As planned, John Kerry, the French-speaking and Francophile U.S. secretary of state, did what was necessary on Friday in Paris to demonstrate U.S. solidarity following the barbaric terrorist attacks that struck France. He exchanged a firm hug with François Hollande in the courtyard of the Elysée, laid a wreath of flowers at the Hyper Cacher supermarket at Porte de Vincennes and another in front of the building of Charlie Hebdo, and even paused to read the moving anonymous messages posted in front of the door.

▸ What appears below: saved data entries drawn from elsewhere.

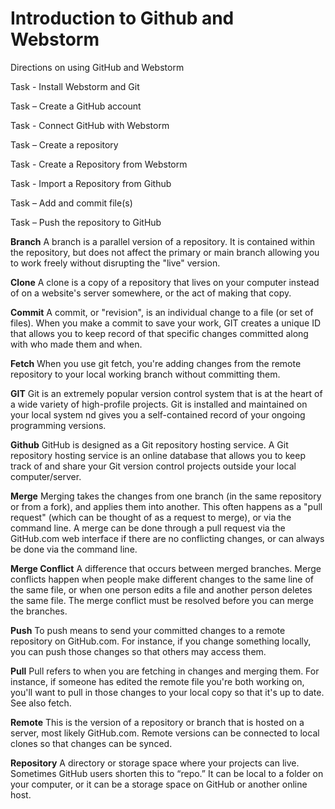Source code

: # Introduction to Github and Webstorm
Directions on using GitHub and Webstorm

Task - Install Webstorm and Git

Task – Create a GitHub account

Task - Connect GitHub with Webstorm

Task – Create a repository

Task - Create a Repository from Webstorm

Task - Import a Repository from Github

Task – Add and commit file(s)

Task – Push the repository to GitHub


**Branch**
A branch is a parallel version of a repository. It is contained within the repository, but does not affect the primary 
or main branch allowing you to work freely without disrupting the "live" version.

**Clone**
A clone is a copy of a repository that lives on your computer instead of on a website's server somewhere, or the act of
making that copy.

**Commit**
A commit, or "revision", is an individual change to a file (or set of files). When you make a commit to save your work,
GIT creates a unique ID that allows you to keep record of that specific changes committed along with who made them and
when.

**Fetch**
When you use git fetch, you're adding changes from the remote repository to your local working branch without committing
them.

**GIT**
Git is an extremely popular version control system that is at the heart of a wide variety of high-profile projects.
Git is installed and maintained on your local system nd gives you a self-contained record of your ongoing programming 
versions.

**Github**
GitHub is designed as a Git repository hosting service.
A Git repository hosting service is an online database that allows you to keep track of and share your Git version 
control projects outside your local computer/server.

**Merge**
Merging takes the changes from one branch (in the same repository or from a fork), and applies them into another.
This often happens as a "pull request" (which can be thought of as a request to merge), or via the command line.
A merge can be done through a pull request via the GitHub.com web interface if there are no conflicting changes, or can 
always be done via the command line.

**Merge Conflict**
A difference that occurs between merged branches. Merge conflicts happen when people make different changes to the same
line of the same file, or when one person edits a file and another person deletes the same file. The merge conflict must
be resolved before you can merge the branches.

**Push**
To push means to send your committed changes to a remote repository on GitHub.com. For instance, if you change something
locally, you can push those changes so that others may access them.

**Pull**
Pull refers to when you are fetching in changes and merging them. For instance, if someone has edited the remote file
you're both working on, you'll want to pull in those changes to your local copy so that it's up to date. See also fetch.

**Remote**
This is the version of a repository or branch that is hosted on a server, most likely GitHub.com. Remote versions can be
connected to local clones so that changes can be synced.

**Repository**
A directory or storage space where your projects can live. Sometimes GitHub users shorten this to “repo.” It can be 
local to a folder on your computer, or it can be a storage space on GitHub or another online host.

It was absolutely imperative to overshadow the absence at the Jan. 11 march of a representative that was high-level enough for a friendship with a country that, from Lafayette to Afghanistan, has always been on America’s side. Yet North American editorialists took note of just how much Barack Obama had been bothered by what happened in Paris. While he did the very minimum to recognize the attacks, going to the French Embassy and signing a vibrant “Vive la France!” in the book of condolences, he has remained virtually silent about something that has been provoking an unprecedented surge of solidarity all over the world. Admittedly, it was clear that the irreverent drawings of Charlie Hebdo’s caricaturists, in making fun of religions without any form of restraint, could force the president of a country where people ask God to “bless America” at the end of every speech to remain discreet in his outpourings of solidarity.
A Formal Statement
However, the hostage taking at the Porte de Vincennes and the deliberate murdering of French people because they were Jewish should have immediately sparked outrage at the White House. There again, we had to content ourselves with a formal statement made by the president’s spokesperson.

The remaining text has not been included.